▸ **DATA FOR THIS TASK**:
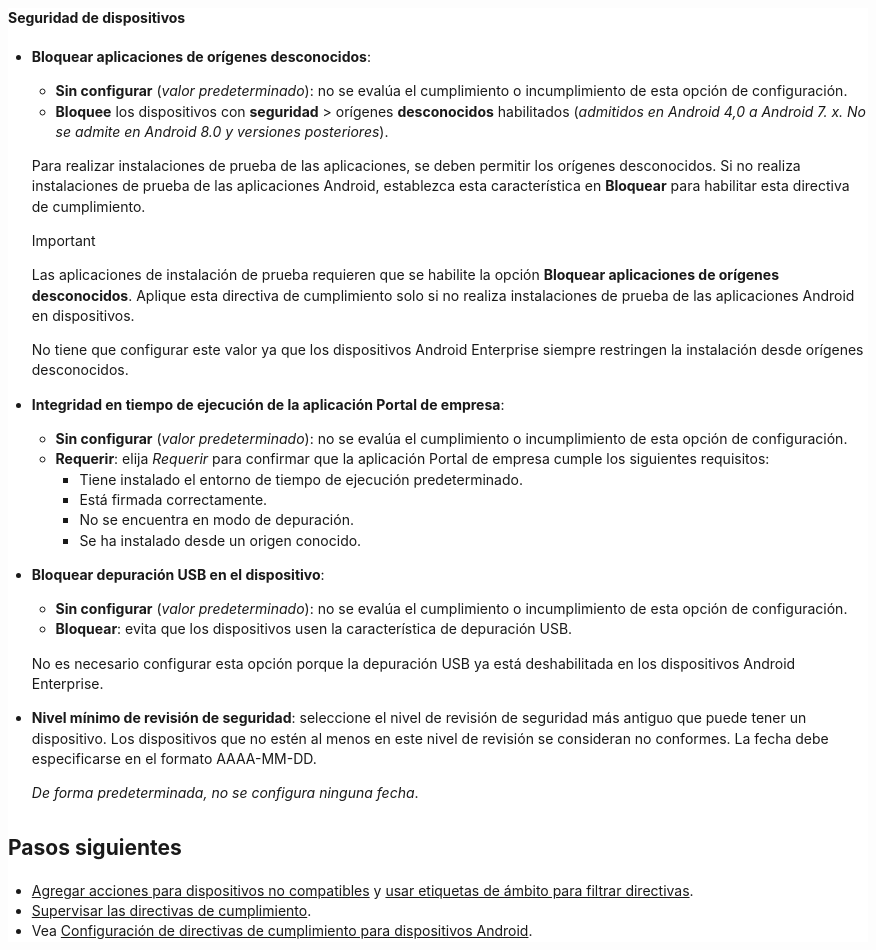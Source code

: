 #### <a name="device-security"></a>Seguridad de dispositivos

- **Bloquear aplicaciones de orígenes desconocidos**: 
  - **Sin configurar** (*valor predeterminado*): no se evalúa el cumplimiento o incumplimiento de esta opción de configuración.
  - **Bloquee** los dispositivos con **seguridad** > orígenes **desconocidos** habilitados (*admitidos en Android 4,0 a Android 7. x. No se admite en Android 8.0 y versiones posteriores*).  

  Para realizar instalaciones de prueba de las aplicaciones, se deben permitir los orígenes desconocidos. Si no realiza instalaciones de prueba de las aplicaciones Android, establezca esta característica en **Bloquear** para habilitar esta directiva de cumplimiento.

  > [!IMPORTANT]
  > Las aplicaciones de instalación de prueba requieren que se habilite la opción **Bloquear aplicaciones de orígenes desconocidos**. Aplique esta directiva de cumplimiento solo si no realiza instalaciones de prueba de las aplicaciones Android en dispositivos.

  No tiene que configurar este valor ya que los dispositivos Android Enterprise siempre restringen la instalación desde orígenes desconocidos.

- **Integridad en tiempo de ejecución de la aplicación Portal de empresa**: 
  - **Sin configurar** (*valor predeterminado*): no se evalúa el cumplimiento o incumplimiento de esta opción de configuración.
  - **Requerir**: elija *Requerir* para confirmar que la aplicación Portal de empresa cumple los siguientes requisitos:
    - Tiene instalado el entorno de tiempo de ejecución predeterminado.
    - Está firmada correctamente.
    - No se encuentra en modo de depuración.
    - Se ha instalado desde un origen conocido.

- **Bloquear depuración USB en el dispositivo**: 
  - **Sin configurar** (*valor predeterminado*): no se evalúa el cumplimiento o incumplimiento de esta opción de configuración.
  - **Bloquear**: evita que los dispositivos usen la característica de depuración USB.  

  No es necesario configurar esta opción porque la depuración USB ya está deshabilitada en los dispositivos Android Enterprise.

- **Nivel mínimo de revisión de seguridad**: seleccione el nivel de revisión de seguridad más antiguo que puede tener un dispositivo. Los dispositivos que no estén al menos en este nivel de revisión se consideran no conformes. La fecha debe especificarse en el formato AAAA-MM-DD.

  *De forma predeterminada, no se configura ninguna fecha*.

## <a name="next-steps"></a>Pasos siguientes

- [Agregar acciones para dispositivos no compatibles](actions-for-noncompliance.md) y [usar etiquetas de ámbito para filtrar directivas](../fundamentals/scope-tags.md).
- [Supervisar las directivas de cumplimiento](compliance-policy-monitor.md).
- Vea [Configuración de directivas de cumplimiento para dispositivos Android](compliance-policy-create-android.md).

▸ **TASK GOAL**:
The records above need to be copied exactly, with the pictures left out.

▸ **ANSWER SECTION**:
Source code

: #### <a name="device-security"></a>Seguridad de dispositivos

- **Bloquear aplicaciones de orígenes desconocidos**: 
  - **Sin configurar** (*valor predeterminado*): no se evalúa el cumplimiento o incumplimiento de esta opción de configuración.
  - **Bloquee** los dispositivos con **seguridad** > orígenes **desconocidos** habilitados (*admitidos en Android 4,0 a Android 7. x. No se admite en Android 8.0 y versiones posteriores*).  

  Para realizar instalaciones de prueba de las aplicaciones, se deben permitir los orígenes desconocidos. Si no realiza instalaciones de prueba de las aplicaciones Android, establezca esta característica en **Bloquear** para habilitar esta directiva de cumplimiento.

  > [!IMPORTANT]
  > Las aplicaciones de instalación de prueba requieren que se habilite la opción **Bloquear aplicaciones de orígenes desconocidos**. Aplique esta directiva de cumplimiento solo si no realiza instalaciones de prueba de las aplicaciones Android en dispositivos.

  No tiene que configurar este valor ya que los dispositivos Android Enterprise siempre restringen la instalación desde orígenes desconocidos.

- **Integridad en tiempo de ejecución de la aplicación Portal de empresa**: 
  - **Sin configurar** (*valor predeterminado*): no se evalúa el cumplimiento o incumplimiento de esta opción de configuración.
  - **Requerir**: elija *Requerir* para confirmar que la aplicación Portal de empresa cumple los siguientes requisitos:
    - Tiene instalado el entorno de tiempo de ejecución predeterminado.
    - Está firmada correctamente.
    - No se encuentra en modo de depuración.
    - Se ha instalado desde un origen conocido.

- **Bloquear depuración USB en el dispositivo**: 
  - **Sin configurar** (*valor predeterminado*): no se evalúa el cumplimiento o incumplimiento de esta opción de configuración.
  - **Bloquear**: evita que los dispositivos usen la característica de depuración USB.  

  No es necesario configurar esta opción porque la depuración USB ya está deshabilitada en los dispositivos Android Enterprise.

- **Nivel mínimo de revisión de seguridad**: seleccione el nivel de revisión de seguridad más antiguo que puede tener un dispositivo. Los dispositivos que no estén al menos en este nivel de revisión se consideran no conformes. La fecha debe especificarse en el formato AAAA-MM-DD.

  *De forma predeterminada, no se configura ninguna fecha*.

## <a name="next-steps"></a>Pasos siguientes

- [Agregar acciones para dispositivos no compatibles](actions-for-noncompliance.md) y [usar etiquetas de ámbito para filtrar directivas](../fundamentals/scope-tags.md).
- [Supervisar las directivas de cumplimiento](compliance-policy-monitor.md).
- Vea [Configuración de directivas de cumplimiento para dispositivos Android](compliance-policy-create-android.md).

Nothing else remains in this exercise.